(Pictures paired with source code)
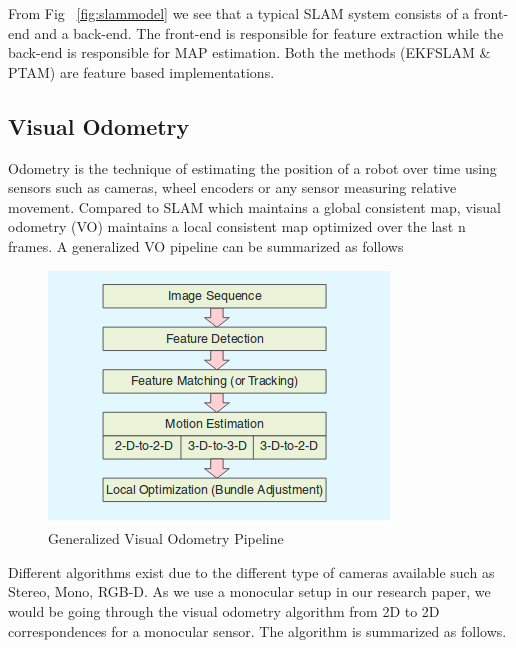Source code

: From Fig ~\ref{fig:slammodel} we see that a typical SLAM system consists of a front-end and a back-end. The front-end is responsible for feature extraction while the back-end is responsible for MAP estimation. Both the methods (EKFSLAM \& PTAM) are feature based implementations. 

\subsection{Visual Odometry}

Odometry is the technique of estimating the position of a robot over time using sensors such as cameras,  wheel encoders or any sensor measuring relative movement. Compared to SLAM which maintains a global consistent map, visual odometry (VO) maintains a local consistent map optimized over the last n frames. A generalized VO pipeline can be summarized as follows

\begin{figure}[!htb]
  \includegraphics[width=\textwidth]{./figures/vo.png}
\caption{Generalized Visual Odometry Pipeline}
\label{fig:vo}       %
\end{figure}

Different algorithms exist due to the different type of cameras available such as Stereo, Mono, RGB-D. As we use a monocular setup in our research paper, we would be going through the visual odometry algorithm from 2D to 2D correspondences for a monocular sensor. The algorithm is summarized as follows.

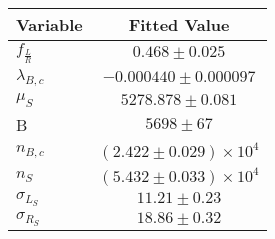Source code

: \begin{tabular}[t]{lc}
\hline
Variable &Fitted Value\\
\hline\hline
$f_{\frac{L}{R}}$&$0.468\pm0.025$\\
\hline
$\lambda_{B,c}$&$-0.000440\pm0.000097$\\
\hline
$\mu_S$&$5278.878\pm0.081$\\
\hline
B&$5698\pm67$\\
\hline
$n_{B,c}$&$(2.422\pm0.029)\times 10^4$\\
\hline
$n_S$&$(5.432\pm0.033)\times 10^4$\\
\hline
$\sigma_{L_S}$&$11.21\pm0.23$\\
\hline
$\sigma_{R_S}$&$18.86\pm0.32$\\
\hline
\end{tabular}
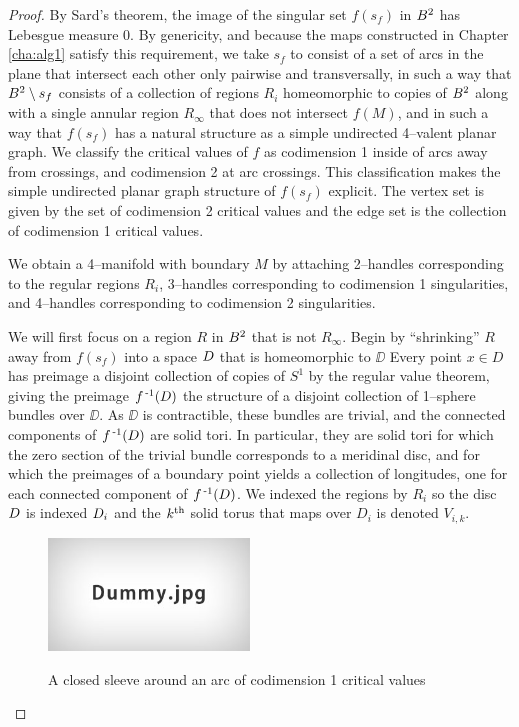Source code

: \begin{proof}
	By Sard's theorem, the image of the singular set $f(s_f)$ in $B^2$ has Lebesgue measure 0.
	By genericity, and because the maps constructed in Chapter \ref{cha:alg1} satisfy this requirement, we take $s_f$ to consist of a set of arcs in the plane that intersect each other only pairwise and transversally, in such a way that $B^2\setminus s_f$ consists of a collection of regions $R_i$ homeomorphic to copies of $B^2$ along with a single annular region $R_\infty$ that does not intersect $f(M)$, and in such a way that $f(s_f)$ has a natural structure as a simple undirected 4--valent planar graph.
	We classify the critical values of $f$ as codimension 1 inside of arcs away from crossings, and codimension 2 at arc crossings.
	This classification makes the simple undirected planar graph structure of $f(s_f)$ explicit.
	The vertex set is given by the set of codimension 2 critical values and the edge set is the collection of codimension 1 critical values.
	
	We obtain a 4--manifold with boundary $M$ by attaching 2--handles corresponding to the regular regions $R_i$, 3--handles corresponding to codimension 1 singularities, and 4--handles corresponding to codimension 2 singularities.
	
	We will first focus on a region $R$ in $B^2$ that is not $R_\infty$.
	Begin by ``shrinking'' $R$ away from $f(s_f)$ into a space $D$ that is homeomorphic to $\DD$
	Every point $x\in D$ has preimage a disjoint collection of copies of $S^1$ by the regular value theorem, giving the preimage $f^{\,\text{-}1}(D)$ the structure of a disjoint collection of 1--sphere bundles over $\DD$.
	As $\DD$ is contractible, these bundles are trivial, and the connected components of $f^{\,\text{-}1}(D)$ are solid tori.
	In particular, they are solid tori for which the zero section of the trivial bundle corresponds to a meridinal disc, and for which the preimages of a boundary point yields a collection of longitudes, one for each connected component of $f^{\,\text{-}1}(D)$.
	We indexed the regions by $R_i$ so the disc $D$ is indexed $D_i$ and the $k^{\text{th}}$ solid torus that maps over $D_i$ is denoted $V_{i,k}$.
	
	\begin{figure}
		\centering
		\caption{A closed sleeve around an arc of codimension 1 critical values}
		\includegraphics[height=3cm]{figures/dummy.jpg}
		\label{fig:arcsleeve}
	\end{figure}
	

\end{proof}
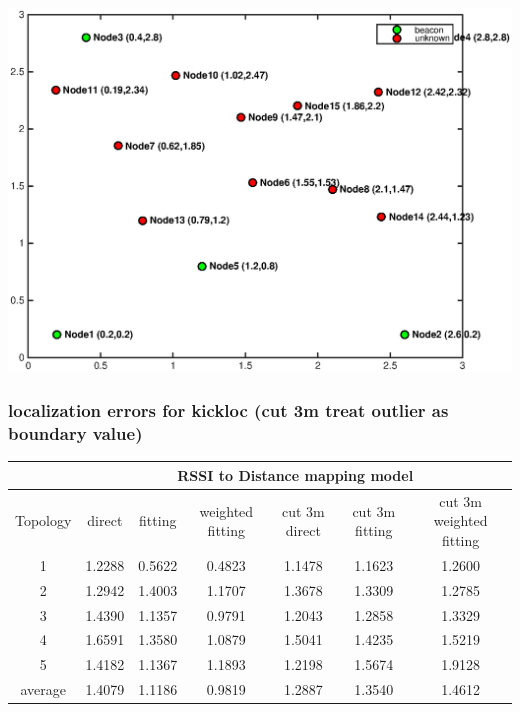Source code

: \documentclass[11pt]{beamer}
\begin{document}
\begin{frame}
\includegraphics[width=\textwidth]{topo1.eps} 
\end{frame}

\begin{frame}
\frametitle{localization errors for kickloc (cut 3m treat outlier as boundary value)}
\tiny
\begin{tabular}{|c|c|c|c|c|c|c|}
\hline 
 & \multicolumn{6}{c|}{RSSI to Distance mapping model} \\ 
\hline 
Topology & direct  & fitting & weighted fitting & cut 3m direct & cut 3m fitting & cut 3m weighted fitting \\ 
\hline 
1 & 1.2288 & 0.5622 & 0.4823 & 1.1478 & 1.1623 & 1.2600 \\ 
\hline 
2 & 1.2942 & 1.4003 & 1.1707 & 1.3678 & 1.3309 & 1.2785 \\ 
\hline 
3 & 1.4390 & 1.1357 & 0.9791 & 1.2043 & 1.2858 & 1.3329 \\ 
\hline 
4 & 1.6591 & 1.3580 & 1.0879 & 1.5041 & 1.4235 & 1.5219 \\ 
\hline 
5 & 1.4182 & 1.1367 & 1.1893 & 1.2198 & 1.5674 & 1.9128 \\ 
\hline 
average & 1.4079 & 1.1186 & 0.9819 & 1.2887 & 1.3540 & 1.4612 \\ 
\hline 
\end{tabular} 
\end{frame}
\end{document}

## What you are asked to do
The answer is the entries above, given again exactly, with no pictures among them.

## Result below
Source code

: From Fig ~\ref{fig:slammodel} we see that a typical SLAM system consists of a front-end and a back-end. The front-end is responsible for feature extraction while the back-end is responsible for MAP estimation. Both the methods (EKFSLAM \& PTAM) are feature based implementations. 

\subsection{Visual Odometry}

Odometry is the technique of estimating the position of a robot over time using sensors such as cameras,  wheel encoders or any sensor measuring relative movement. Compared to SLAM which maintains a global consistent map, visual odometry (VO) maintains a local consistent map optimized over the last n frames. A generalized VO pipeline can be summarized as follows

\begin{figure}[!htb]
  \includegraphics[width=\textwidth]{./figures/vo.png}
\caption{Generalized Visual Odometry Pipeline}
\label{fig:vo}       %
\end{figure}

Different algorithms exist due to the different type of cameras available such as Stereo, Mono, RGB-D. As we use a monocular setup in our research paper, we would be going through the visual odometry algorithm from 2D to 2D correspondences for a monocular sensor. The algorithm is summarized as follows.

Source code

: \begin{tabular}[t]{lc}
\hline
Variable &Fitted Value\\
\hline\hline
$f_{\frac{L}{R}}$&$0.468\pm0.025$\\
\hline
$\lambda_{B,c}$&$-0.000440\pm0.000097$\\
\hline
$\mu_S$&$5278.878\pm0.081$\\
\hline
B&$5698\pm67$\\
\hline
$n_{B,c}$&$(2.422\pm0.029)\times 10^4$\\
\hline
$n_S$&$(5.432\pm0.033)\times 10^4$\\
\hline
$\sigma_{L_S}$&$11.21\pm0.23$\\
\hline
$\sigma_{R_S}$&$18.86\pm0.32$\\
\hline
\end{tabular}
Source code

: \begin{proof}
	By Sard's theorem, the image of the singular set $f(s_f)$ in $B^2$ has Lebesgue measure 0.
	By genericity, and because the maps constructed in Chapter \ref{cha:alg1} satisfy this requirement, we take $s_f$ to consist of a set of arcs in the plane that intersect each other only pairwise and transversally, in such a way that $B^2\setminus s_f$ consists of a collection of regions $R_i$ homeomorphic to copies of $B^2$ along with a single annular region $R_\infty$ that does not intersect $f(M)$, and in such a way that $f(s_f)$ has a natural structure as a simple undirected 4--valent planar graph.
	We classify the critical values of $f$ as codimension 1 inside of arcs away from crossings, and codimension 2 at arc crossings.
	This classification makes the simple undirected planar graph structure of $f(s_f)$ explicit.
	The vertex set is given by the set of codimension 2 critical values and the edge set is the collection of codimension 1 critical values.
	
	We obtain a 4--manifold with boundary $M$ by attaching 2--handles corresponding to the regular regions $R_i$, 3--handles corresponding to codimension 1 singularities, and 4--handles corresponding to codimension 2 singularities.
	
	We will first focus on a region $R$ in $B^2$ that is not $R_\infty$.
	Begin by ``shrinking'' $R$ away from $f(s_f)$ into a space $D$ that is homeomorphic to $\DD$
	Every point $x\in D$ has preimage a disjoint collection of copies of $S^1$ by the regular value theorem, giving the preimage $f^{\,\text{-}1}(D)$ the structure of a disjoint collection of 1--sphere bundles over $\DD$.
	As $\DD$ is contractible, these bundles are trivial, and the connected components of $f^{\,\text{-}1}(D)$ are solid tori.
	In particular, they are solid tori for which the zero section of the trivial bundle corresponds to a meridinal disc, and for which the preimages of a boundary point yields a collection of longitudes, one for each connected component of $f^{\,\text{-}1}(D)$.
	We indexed the regions by $R_i$ so the disc $D$ is indexed $D_i$ and the $k^{\text{th}}$ solid torus that maps over $D_i$ is denoted $V_{i,k}$.
	
	\begin{figure}
		\centering
		\caption{A closed sleeve around an arc of codimension 1 critical values}
		\includegraphics[height=3cm]{figures/dummy.jpg}
		\label{fig:arcsleeve}
	\end{figure}
	

\end{proof}
Source code

: \documentclass[11pt]{beamer}
\begin{document}
\begin{frame}
\includegraphics[width=\textwidth]{topo1.eps} 
\end{frame}

\begin{frame}
\frametitle{localization errors for kickloc (cut 3m treat outlier as boundary value)}
\tiny
\begin{tabular}{|c|c|c|c|c|c|c|}
\hline 
 & \multicolumn{6}{c|}{RSSI to Distance mapping model} \\ 
\hline 
Topology & direct  & fitting & weighted fitting & cut 3m direct & cut 3m fitting & cut 3m weighted fitting \\ 
\hline 
1 & 1.2288 & 0.5622 & 0.4823 & 1.1478 & 1.1623 & 1.2600 \\ 
\hline 
2 & 1.2942 & 1.4003 & 1.1707 & 1.3678 & 1.3309 & 1.2785 \\ 
\hline 
3 & 1.4390 & 1.1357 & 0.9791 & 1.2043 & 1.2858 & 1.3329 \\ 
\hline 
4 & 1.6591 & 1.3580 & 1.0879 & 1.5041 & 1.4235 & 1.5219 \\ 
\hline 
5 & 1.4182 & 1.1367 & 1.1893 & 1.2198 & 1.5674 & 1.9128 \\ 
\hline 
average & 1.4079 & 1.1186 & 0.9819 & 1.2887 & 1.3540 & 1.4612 \\ 
\hline 
\end{tabular} 
\end{frame}
\end{document}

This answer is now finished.